Problem details >> Please copy every line below that contains the string "image".

Data for the task >>
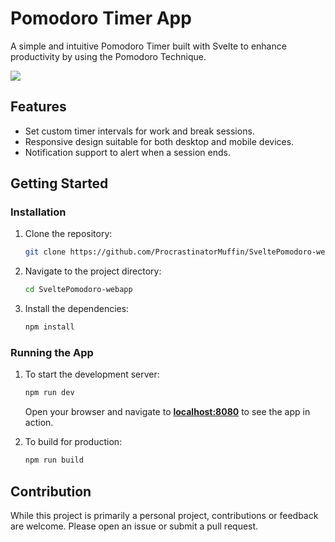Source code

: # **Pomodoro Timer App**

A simple and intuitive Pomodoro Timer built with Svelte to enhance productivity by using the Pomodoro Technique.

![](https://i.imgur.com/Ifp1Px3.png)

## **Features**

- Set custom timer intervals for work and break sessions.
- Responsive design suitable for both desktop and mobile devices.
- Notification support to alert when a session ends.

## **Getting Started**

### **Installation**

1. Clone the repository:
    
    ```bash
    git clone https://github.com/ProcrastinatorMuffin/SveltePomodoro-webapp
    ```
    
2. Navigate to the project directory:
    
    ```bash
    cd SveltePomodoro-webapp
    ```
    
3. Install the dependencies:
    
    ```bash
    npm install
    ```
    

### **Running the App**

1. To start the development server:
    
    ```bash
    npm run dev
    ```
    
    Open your browser and navigate to **[localhost:8080](http://localhost:8080/)** to see the app in action.
    
2. To build for production:
    
    ```bash
    npm run build
    ```
    

## **Contribution**

While this project is primarily a personal project, contributions or feedback are welcome. Please open an issue or submit a pull request.

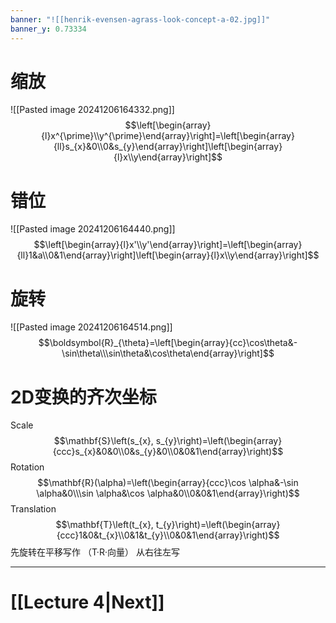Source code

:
 ```yaml
---
banner: "![[henrik-evensen-agrass-look-concept-a-02.jpg]]"
banner_y: 0.73334
---
```

# 缩放
![[Pasted image 20241206164332.png]]
$$\left[\begin{array}{l}x^{\prime}\\y^{\prime}\end{array}\right]=\left[\begin{array}{ll}s_{x}&0\\0&s_{y}\end{array}\right]\left[\begin{array}{l}x\\y\end{array}\right]$$
# 错位
![[Pasted image 20241206164440.png]]
$$\left[\begin{array}{l}x'\\y'\end{array}\right]=\left[\begin{array}{ll}1&a\\0&1\end{array}\right]\left[\begin{array}{l}x\\y\end{array}\right]$$
# 旋转
![[Pasted image 20241206164514.png]]
$$\boldsymbol{R}_{\theta}=\left[\begin{array}{cc}\cos\theta&-\sin\theta\\\sin\theta&\cos\theta\end{array}\right]$$
# 2D变换的齐次坐标
Scale
	$$\mathbf{S}\left(s_{x}, s_{y}\right)=\left(\begin{array}{ccc}s_{x}&0&0\\0&s_{y}&0\\0&0&1\end{array}\right)$$
Rotation
	$$\mathbf{R}(\alpha)=\left(\begin{array}{ccc}\cos \alpha&-\sin \alpha&0\\\sin \alpha&\cos \alpha&0\\0&0&1\end{array}\right)$$
Translation
	$$\mathbf{T}\left(t_{x}, t_{y}\right)=\left(\begin{array}{ccc}1&0&t_{x}\\0&1&t_{y}\\0&0&1\end{array}\right)$$
先旋转在平移写作 （T·R·向量） 从右往左写
___
# [[Lecture 4|Next]]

Answer below >>
![[Pasted image 20241206164332.png]]
![[Pasted image 20241206164440.png]]
![[Pasted image 20241206164514.png]]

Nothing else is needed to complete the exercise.